The CV of CuI-CP was recorded at different scan rates (10 mV s⁻¹ to 500 mV s⁻¹) in the potential range of 0 to 0.5 V (Fig. 4a). CV profiles reveal distinct anodic and cathodic peaks with increasing peak separation upon increasing the scan rates due to the polarization effect. These peaks are attributed to the Cu redox centers, suggesting the faradaic origin of the current. Except for the peak separation, the CV profiles do not show any alteration in the peak symmetry, even at a rapid scan rate, indicating the quasi-reversible nature of the redox process.

Fig. 4 (a) Cyclic voltammogram of CuI-CP. (b) Dunns analysis of CuI-CP. (c) Galvanostatic charge–discharge profile of CuI-CP. (d) Zoomed portion of the (0 0 3) peak position with change in the diffraction angle under charging and discharging conditions. (e) CuI-CP specific capacities. (f) Stability for 5000 cycles.

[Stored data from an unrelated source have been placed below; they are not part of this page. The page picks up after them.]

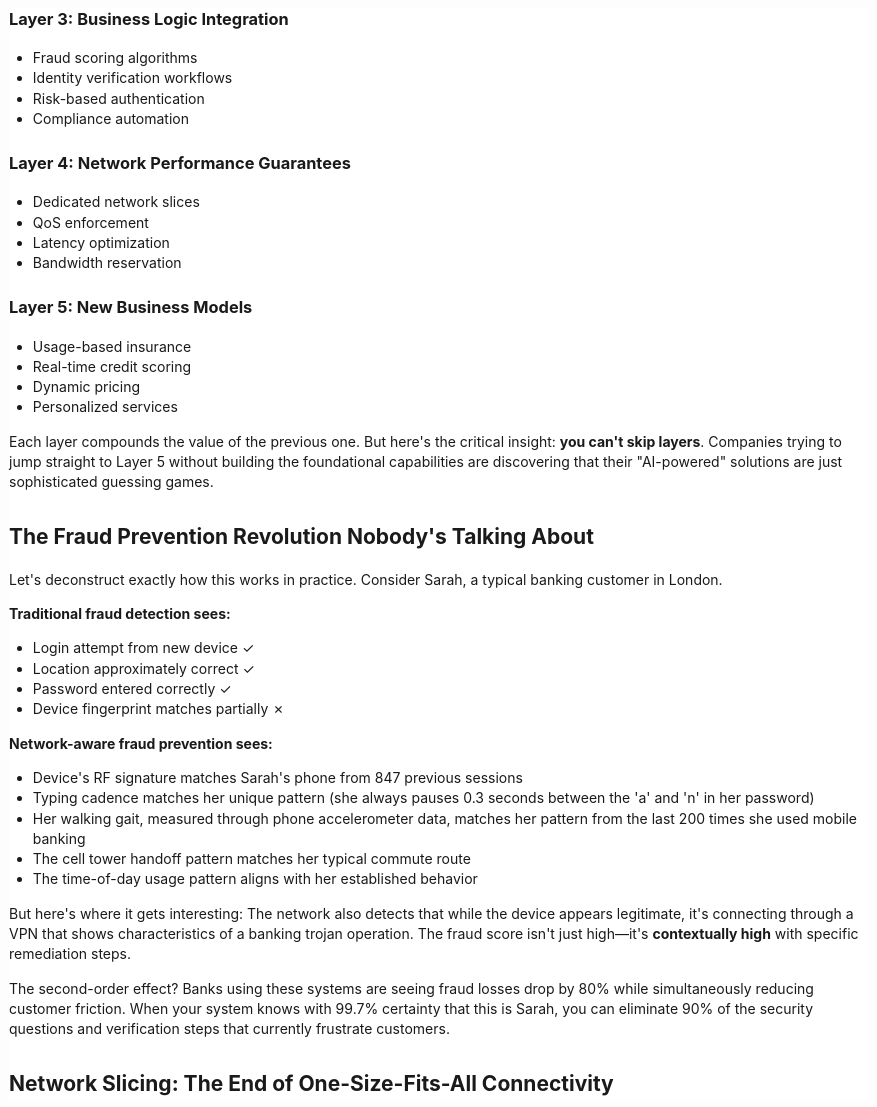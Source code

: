 ### Layer 3: Business Logic Integration
- Fraud scoring algorithms
- Identity verification workflows
- Risk-based authentication
- Compliance automation

### Layer 4: Network Performance Guarantees
- Dedicated network slices
- QoS enforcement
- Latency optimization
- Bandwidth reservation

### Layer 5: New Business Models
- Usage-based insurance
- Real-time credit scoring
- Dynamic pricing
- Personalized services

Each layer compounds the value of the previous one. But here's the critical insight: **you can't skip layers**. Companies trying to jump straight to Layer 5 without building the foundational capabilities are discovering that their "AI-powered" solutions are just sophisticated guessing games.

## The Fraud Prevention Revolution Nobody's Talking About

Let's deconstruct exactly how this works in practice. Consider Sarah, a typical banking customer in London.

**Traditional fraud detection sees:**
- Login attempt from new device ✓
- Location approximately correct ✓
- Password entered correctly ✓
- Device fingerprint matches partially ✗

**Network-aware fraud prevention sees:**
- Device's RF signature matches Sarah's phone from 847 previous sessions
- Typing cadence matches her unique pattern (she always pauses 0.3 seconds between the 'a' and 'n' in her password)
- Her walking gait, measured through phone accelerometer data, matches her pattern from the last 200 times she used mobile banking
- The cell tower handoff pattern matches her typical commute route
- The time-of-day usage pattern aligns with her established behavior

But here's where it gets interesting: The network also detects that while the device appears legitimate, it's connecting through a VPN that shows characteristics of a banking trojan operation. The fraud score isn't just high—it's **contextually high** with specific remediation steps.

The second-order effect? Banks using these systems are seeing fraud losses drop by 80% while simultaneously reducing customer friction. When your system knows with 99.7% certainty that this is Sarah, you can eliminate 90% of the security questions and verification steps that currently frustrate customers.

## Network Slicing: The End of One-Size-Fits-All Connectivity
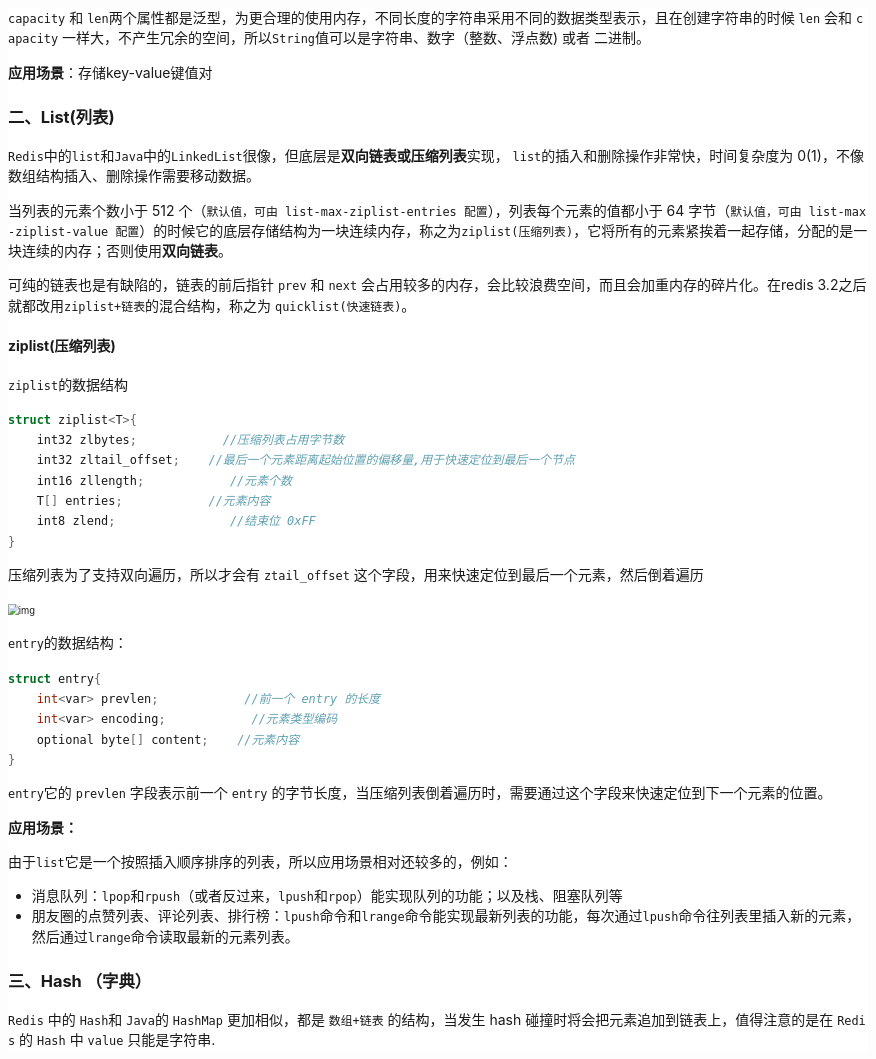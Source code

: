 `capacity` 和 `len`两个属性都是泛型，为更合理的使用内存，不同长度的字符串采用不同的数据类型表示，且在创建字符串的时候 `len` 会和 `capacity` 一样大，不产生冗余的空间，所以`String`值可以是字符串、数字（整数、浮点数) 或者 二进制。

**应用场景**：存储key-value键值对

### 二、List(列表)

`Redis`中的`list`和`Java`中的`LinkedList`很像，但底层是**双向链表或压缩列表**实现， `list`的插入和删除操作非常快，时间复杂度为 0(1)，不像数组结构插入、删除操作需要移动数据。

当列表的元素个数小于 512 个（`默认值，可由 list-max-ziplist-entries 配置`），列表每个元素的值都小于 64 字节（`默认值，可由 list-max-ziplist-value 配置`）的时候它的底层存储结构为一块连续内存，称之为`ziplist(压缩列表)`，它将所有的元素紧挨着一起存储，分配的是一块连续的内存；否则使用**双向链表**。

可纯的链表也是有缺陷的，链表的前后指针 `prev` 和 `next` 会占用较多的内存，会比较浪费空间，而且会加重内存的碎片化。在redis 3.2之后就都改用`ziplist+链表`的混合结构，称之为 `quicklist(快速链表)`。

#### ziplist(压缩列表)

`ziplist`的数据结构

```c
struct ziplist<T>{
    int32 zlbytes;            //压缩列表占用字节数
    int32 zltail_offset;    //最后一个元素距离起始位置的偏移量,用于快速定位到最后一个节点
    int16 zllength;            //元素个数
    T[] entries;            //元素内容
    int8 zlend;                //结束位 0xFF
}
```

压缩列表为了支持双向遍历，所以才会有 `ztail_offset` 这个字段，用来快速定位到最后一个元素，然后倒着遍历

<img src="https://gitee.com/qc_faith/picture/raw/master/image/20220502162733.jpg" alt="img" style="zoom:67%;" />

`entry`的数据结构：

```c
struct entry{
    int<var> prevlen;            //前一个 entry 的长度
    int<var> encoding;            //元素类型编码
    optional byte[] content;    //元素内容
}
```

`entry`它的 `prevlen` 字段表示前一个 `entry` 的字节长度，当压缩列表倒着遍历时，需要通过这个字段来快速定位到下一个元素的位置。

**应用场景：**

由于`list`它是一个按照插入顺序排序的列表，所以应用场景相对还较多的，例如：

- 消息队列：`lpop`和`rpush`（或者反过来，`lpush`和`rpop`）能实现队列的功能；以及栈、阻塞队列等
- 朋友圈的点赞列表、评论列表、排行榜：`lpush`命令和`lrange`命令能实现最新列表的功能，每次通过`lpush`命令往列表里插入新的元素，然后通过`lrange`命令读取最新的元素列表。

### 三、Hash （字典）

`Redis` 中的 `Hash`和 `Java`的 `HashMap` 更加相似，都是 `数组+链表` 的结构，当发生 hash 碰撞时将会把元素追加到链表上，值得注意的是在 `Redis` 的 `Hash` 中 `value` 只能是字符串.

The material's charge storage behavior was evaluated utilizing the power law using the following equation.¹³

i = aν^b (1)

where a and b are constants for a system, i represents the peak current, and ν represents the corresponding scan rate. The power term b can be obtained from the slope of the plot of lni vs. lnv, as shown in Fig. S13,† which represents the nature of charge storage (if b ≈ 1, EDLC type charge storage; if b ≈ 0.5, battery-type charge storage). The graph of lni vs. lnv gives a slope of 0.59, close to the diffusion-controlled charge storage observed in the battery materials. Furthermore, we employed Dunn's method to quantify the contribution of surface-controlled and diffusion-controlled processes to the overall charge storage (eqn (6)).¹³

i(V) = k₁ν + k₂ν^1/2 (2)

In this equation, “i” denotes the current corresponding to potential V, “ν” represents the scan rate, and “k₁” and “k₂” are constants.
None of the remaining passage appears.